Your answer should be every line of the records that contains the word "lines", copied as it stands.

[Available data — start]

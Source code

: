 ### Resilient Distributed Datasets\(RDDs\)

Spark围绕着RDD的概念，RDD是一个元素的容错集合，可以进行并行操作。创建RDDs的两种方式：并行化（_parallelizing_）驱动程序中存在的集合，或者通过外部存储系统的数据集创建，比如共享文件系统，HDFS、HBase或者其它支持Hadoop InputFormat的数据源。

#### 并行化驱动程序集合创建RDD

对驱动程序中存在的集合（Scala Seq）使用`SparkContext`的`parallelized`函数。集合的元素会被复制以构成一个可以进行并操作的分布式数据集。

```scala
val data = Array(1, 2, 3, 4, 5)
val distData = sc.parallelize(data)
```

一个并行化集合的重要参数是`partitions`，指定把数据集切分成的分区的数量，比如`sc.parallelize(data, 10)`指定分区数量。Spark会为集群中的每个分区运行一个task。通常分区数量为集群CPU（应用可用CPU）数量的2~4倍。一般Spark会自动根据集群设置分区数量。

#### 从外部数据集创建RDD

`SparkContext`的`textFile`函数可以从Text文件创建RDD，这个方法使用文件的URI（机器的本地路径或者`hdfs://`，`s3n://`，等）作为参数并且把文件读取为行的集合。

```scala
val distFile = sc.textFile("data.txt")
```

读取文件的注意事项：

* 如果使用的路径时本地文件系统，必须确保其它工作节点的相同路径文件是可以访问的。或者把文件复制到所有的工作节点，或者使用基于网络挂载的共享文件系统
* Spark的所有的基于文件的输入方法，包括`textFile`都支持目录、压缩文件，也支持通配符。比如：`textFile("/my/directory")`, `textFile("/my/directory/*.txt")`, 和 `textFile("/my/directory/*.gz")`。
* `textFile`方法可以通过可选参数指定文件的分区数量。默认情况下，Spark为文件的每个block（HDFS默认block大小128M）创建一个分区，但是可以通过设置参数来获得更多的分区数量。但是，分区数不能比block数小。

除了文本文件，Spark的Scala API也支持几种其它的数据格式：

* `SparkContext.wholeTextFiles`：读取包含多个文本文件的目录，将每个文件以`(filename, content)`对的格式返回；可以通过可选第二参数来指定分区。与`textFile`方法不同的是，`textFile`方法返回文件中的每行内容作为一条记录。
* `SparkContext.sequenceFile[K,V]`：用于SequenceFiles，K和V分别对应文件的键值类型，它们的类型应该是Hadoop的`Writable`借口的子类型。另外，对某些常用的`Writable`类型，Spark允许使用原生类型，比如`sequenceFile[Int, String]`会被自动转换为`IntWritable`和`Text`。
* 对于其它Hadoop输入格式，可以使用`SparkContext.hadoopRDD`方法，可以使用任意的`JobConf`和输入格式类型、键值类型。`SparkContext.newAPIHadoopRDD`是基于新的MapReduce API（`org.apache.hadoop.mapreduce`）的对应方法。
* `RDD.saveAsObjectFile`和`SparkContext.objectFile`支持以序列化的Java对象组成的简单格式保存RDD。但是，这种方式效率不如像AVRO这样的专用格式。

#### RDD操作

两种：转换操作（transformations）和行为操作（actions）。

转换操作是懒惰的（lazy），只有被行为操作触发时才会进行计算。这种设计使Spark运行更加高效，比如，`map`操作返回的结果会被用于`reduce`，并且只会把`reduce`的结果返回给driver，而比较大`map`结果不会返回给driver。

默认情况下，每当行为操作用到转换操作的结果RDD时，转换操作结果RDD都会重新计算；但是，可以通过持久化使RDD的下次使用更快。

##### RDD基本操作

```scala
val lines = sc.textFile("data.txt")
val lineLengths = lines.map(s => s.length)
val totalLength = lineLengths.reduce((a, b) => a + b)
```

[Available data — finish]

* Solution to the exercise *
val lines = sc.textFile("data.txt")
val lineLengths = lines.map(s => s.length)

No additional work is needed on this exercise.